Marolt, like every successful executive, has his share of warts but compensation is not one of them. His recent episode with the Park City sheriff brought his critics out in force. Since his case is pending, it will not be addressed as part of this piece. We will leave that to others to satisfy their shortcomings by railing about others’. Still, it is disturbing when papers, especially those who cover the sport like the Stowe Reporter, opine without having done any homework or fact checking, simply regurgitating negativism.

Criticism coming from athletes is another story. Because of their age, today’s athletes are less aware and have not experienced the travesty which was the USSA/Ski team program prior to Marolt, thank goodness. Athletes have a reason and right to question the current program, its funding and direction. Fair enough. USSA athletic programs should be explained in detail. To great extent, detailed explanations have not been forthcoming. USSA and Marolt need to improve their communication with athletes, explaining why USSA does what it does. USSA too often takes on the air of the National Security Agency failing to offer a transparent explanation to its athletes. The association needs be more forth coming. Fortunately, the recently completed strategic plan with its goals and direction offers a true basis for how USSA arrived at its conclusions and what will dictate resource allocation going forward. An explanation of the plan is available at www.skiracing.com/?q=node/1547. Further details are found on the USSA web site.
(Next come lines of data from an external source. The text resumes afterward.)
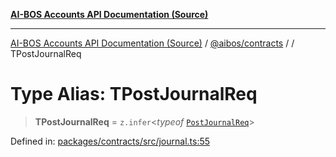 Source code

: [**AI-BOS Accounts API Documentation (Source)**](../../../README.md)

***

[AI-BOS Accounts API Documentation (Source)](../../../README.md) / [@aibos/contracts](../README.md) / [](../README.md) / TPostJournalReq

# Type Alias: TPostJournalReq

> **TPostJournalReq** = `z.infer`\<*typeof* [`PostJournalReq`](../variables/PostJournalReq.md)\>

Defined in: [packages/contracts/src/journal.ts:55](https://github.com/pohlai88/accounts/blob/48103fb36d28b2b9bfb33472b6de2f719773cde9/packages/contracts/src/journal.ts#L55)
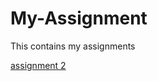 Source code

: # My-Assignment
This contains my assignments

[assignment 2](https://github.com/WilliamYap711/My-Assignment/blob/master/assignment2%20(for%20upload).ipynb)
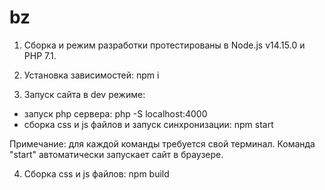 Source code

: # bz

1. Сборка и режим разработки протестированы в Node.js v14.15.0 и PHP 7.1.

2. Установка зависимостей: npm i

3. Запуск сайта в dev режиме:
-  запуск php сервера: php -S localhost:4000
-  сборка css и js файлов и запуск синхронизации: npm start

Примечание: для каждой команды требуется свой терминал.
Команда "start" автоматически запускает сайт в браузере.

4. Сборка css и js файлов: npm build
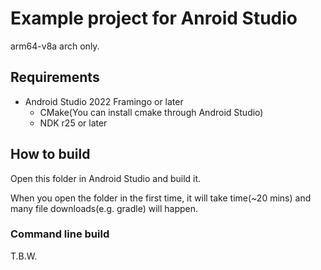 # Example project for Anroid Studio

arm64-v8a arch only.

## Requirements

* Android Studio 2022 Framingo or later
  * CMake(You can install cmake through Android Studio)
  * NDK r25 or later


## How to build

Open this folder in Android Studio and build it.

When you open the folder in the first time, it will take time(~20 mins) and many file downloads(e.g. gradle) will happen.

### Command line build

T.B.W.
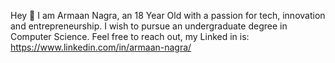 Hey 👋 I am Armaan Nagra, an 18 Year Old with a passion for tech, innovation and entrepreneurship. 
I wish to pursue an undergraduate degree in Computer Science.
Feel free to reach out, my Linked in is:
https://www.linkedin.com/in/armaan-nagra/
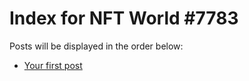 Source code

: # Index for NFT World #7783
Posts will be displayed in the order below:

- [Your first post](./001-first.md)

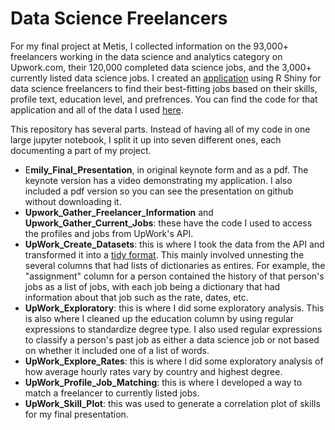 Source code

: # Data Science Freelancers

For my final project at Metis, I collected information on the 93,000+ freelancers working in the data science and analytics category on Upwork.com, their 120,000 completed data science jobs, and the 3,000+ currently listed data science jobs. I created an [application](https://robinsones.shinyapps.io/Job_Shiny_App/) using R Shiny for data science freelancers to find their best-fitting jobs based on their skills, profile text, education level, and prefrences. You can find the code for that application and all of the data I used [here](https://github.com/robinsones/Freelancer-Shiny-App). 

This repository has several parts. Instead of having all of my code in one large jupyter notebook, I split it up into seven different ones, each documenting a part of my project. 
- E**mily_Final_Presentation**, in original keynote form and as a pdf. The keynote version has a video demonstrating my application. I also included a pdf version so you can see the presentation on github without downloading it. 
- **Upwork_Gather_Freelancer_Information** and **Upwork_Gather_Current_Jobs**: these have the code I used to access the profiles and jobs from UpWork's API.
- **UpWork_Create_Datasets**: this is where I took the data from the API and transformed it into a [tidy format](ftp://cran.r-project.org/pub/R/web/packages/tidyr/vignettes/tidy-data.html). This mainly involved unnesting the several columns that had lists of dictionaries as entires. For example, the "assignment" column for a person contained the history of that person's jobs as a list of jobs, with each job being a dictionary that had information about that job such as the rate, dates, etc. 
- **UpWork_Exploratory**: this is where I did some exploratory analysis. This is also where I cleaned up the education column by using regular expressions to standardize degree type. I also used regular expressions to classify a person's past job as either a data science job or not based on whether it included one of a list of words. 
- **UpWork_Explore_Rates**: this is where I did some exploratory analysis of how average hourly rates vary by country and highest degree. 
- **UpWork_Profile_Job_Matching**: this is where I developed a way to match a freelancer to currently listed jobs. 
- **UpWork_Skill_Plot**: this was used to generate a correlation plot of skills for my final presentation.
As a point of reference, alpine athletes, their parents, and young coaches should be made aware of what occurred in the early 90s. Then, the ski team was an organization which sent unprepared athletes to compete, in many ways crushing them both physically and mentally. Today’s athletes don’t know that Tamara McKinney had 17 different coaches in her eight-year career nor the fact that the best the U.S. alpine team could do in the 1988 winter games was one ninth-place finish…ninth! There was no sport science program, little to no off hill support, and zero consistency of coaching or coaching philosophy. If an athlete succeeded, for all intents and purposes it was in spite of the U.S. Ski Team. USSA and the ski team was a bankrupt entity. The only outcome of those years was a bitter group of athletes who correctly felt they had not been part of a program that allowed them to be competitive, let alone succeed.

Look at the difference today. Just walk into the Center of Excellence and chat with Lindsey Vonn about what support she finds there. Or talk to Speedy Peterson, Bill Demong or Ted Ligety, whose latest GS globe was made possible in large part by an extraordinary rehab program put together by Troy Flannigan’s sports science group. Take a hard look at where the athletes train and who their coaches are and the consistency of the programs. Small wonder Scott Blackmun, U. S. Olympic committee president, touts USSA as the top sports governing body in the nation’s Olympic movement.

Everyone has a right to complain. However, it is reasonable to ask that complaints be based on fact and be accompanied by proactive and positive suggestions. As to Marolt’s compensation, it is a small price to pay for taking an organization from being insolvent to being among the best, if not the premier, NGB in the nation. G.B. Jr.

Images of Gary Black Jr. (upper right) and Bill Marolt (lower left).